Reproduce all entries precisely as they are written.

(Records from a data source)
========

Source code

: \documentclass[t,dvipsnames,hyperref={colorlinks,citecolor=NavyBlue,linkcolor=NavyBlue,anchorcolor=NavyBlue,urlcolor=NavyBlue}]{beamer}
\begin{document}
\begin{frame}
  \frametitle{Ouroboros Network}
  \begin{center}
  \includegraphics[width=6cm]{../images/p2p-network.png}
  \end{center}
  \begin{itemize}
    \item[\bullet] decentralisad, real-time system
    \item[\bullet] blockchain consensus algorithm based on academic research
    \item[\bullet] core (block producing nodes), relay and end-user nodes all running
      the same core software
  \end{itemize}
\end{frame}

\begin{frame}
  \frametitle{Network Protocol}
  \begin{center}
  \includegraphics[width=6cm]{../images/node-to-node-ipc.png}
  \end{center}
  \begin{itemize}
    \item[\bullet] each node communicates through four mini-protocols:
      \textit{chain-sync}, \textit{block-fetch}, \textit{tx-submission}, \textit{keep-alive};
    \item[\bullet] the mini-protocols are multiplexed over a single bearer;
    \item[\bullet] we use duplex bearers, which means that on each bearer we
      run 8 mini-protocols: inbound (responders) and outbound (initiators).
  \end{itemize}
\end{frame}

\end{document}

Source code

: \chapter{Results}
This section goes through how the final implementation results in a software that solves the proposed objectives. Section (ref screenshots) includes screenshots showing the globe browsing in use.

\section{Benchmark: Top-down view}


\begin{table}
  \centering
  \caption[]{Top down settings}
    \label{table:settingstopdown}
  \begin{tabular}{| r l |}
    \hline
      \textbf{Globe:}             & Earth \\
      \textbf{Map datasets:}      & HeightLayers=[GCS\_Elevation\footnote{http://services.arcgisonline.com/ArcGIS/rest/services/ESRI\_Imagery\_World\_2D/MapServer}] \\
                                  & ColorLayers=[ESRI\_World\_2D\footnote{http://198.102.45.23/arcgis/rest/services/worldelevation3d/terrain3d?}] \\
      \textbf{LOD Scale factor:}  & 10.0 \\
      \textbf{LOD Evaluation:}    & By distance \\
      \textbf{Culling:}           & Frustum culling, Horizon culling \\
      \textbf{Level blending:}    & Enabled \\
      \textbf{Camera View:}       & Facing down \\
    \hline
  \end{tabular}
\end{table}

========

▶ The answer:
Source code

: \documentclass[t,dvipsnames,hyperref={colorlinks,citecolor=NavyBlue,linkcolor=NavyBlue,anchorcolor=NavyBlue,urlcolor=NavyBlue}]{beamer}
\begin{document}
\begin{frame}
  \frametitle{Ouroboros Network}
  \begin{center}
  \includegraphics[width=6cm]{../images/p2p-network.png}
  \end{center}
  \begin{itemize}
    \item[\bullet] decentralisad, real-time system
    \item[\bullet] blockchain consensus algorithm based on academic research
    \item[\bullet] core (block producing nodes), relay and end-user nodes all running
      the same core software
  \end{itemize}
\end{frame}

\begin{frame}
  \frametitle{Network Protocol}
  \begin{center}
  \includegraphics[width=6cm]{../images/node-to-node-ipc.png}
  \end{center}
  \begin{itemize}
    \item[\bullet] each node communicates through four mini-protocols:
      \textit{chain-sync}, \textit{block-fetch}, \textit{tx-submission}, \textit{keep-alive};
    \item[\bullet] the mini-protocols are multiplexed over a single bearer;
    \item[\bullet] we use duplex bearers, which means that on each bearer we
      run 8 mini-protocols: inbound (responders) and outbound (initiators).
  \end{itemize}
\end{frame}

\end{document}

Source code

: \chapter{Results}
This section goes through how the final implementation results in a software that solves the proposed objectives. Section (ref screenshots) includes screenshots showing the globe browsing in use.

\section{Benchmark: Top-down view}


\begin{table}
  \centering
  \caption[]{Top down settings}
    \label{table:settingstopdown}
  \begin{tabular}{| r l |}
    \hline
      \textbf{Globe:}             & Earth \\
      \textbf{Map datasets:}      & HeightLayers=[GCS\_Elevation\footnote{http://services.arcgisonline.com/ArcGIS/rest/services/ESRI\_Imagery\_World\_2D/MapServer}] \\
                                  & ColorLayers=[ESRI\_World\_2D\footnote{http://198.102.45.23/arcgis/rest/services/worldelevation3d/terrain3d?}] \\
      \textbf{LOD Scale factor:}  & 10.0 \\
      \textbf{LOD Evaluation:}    & By distance \\
      \textbf{Culling:}           & Frustum culling, Horizon culling \\
      \textbf{Level blending:}    & Enabled \\
      \textbf{Camera View:}       & Facing down \\
    \hline
  \end{tabular}
\end{table}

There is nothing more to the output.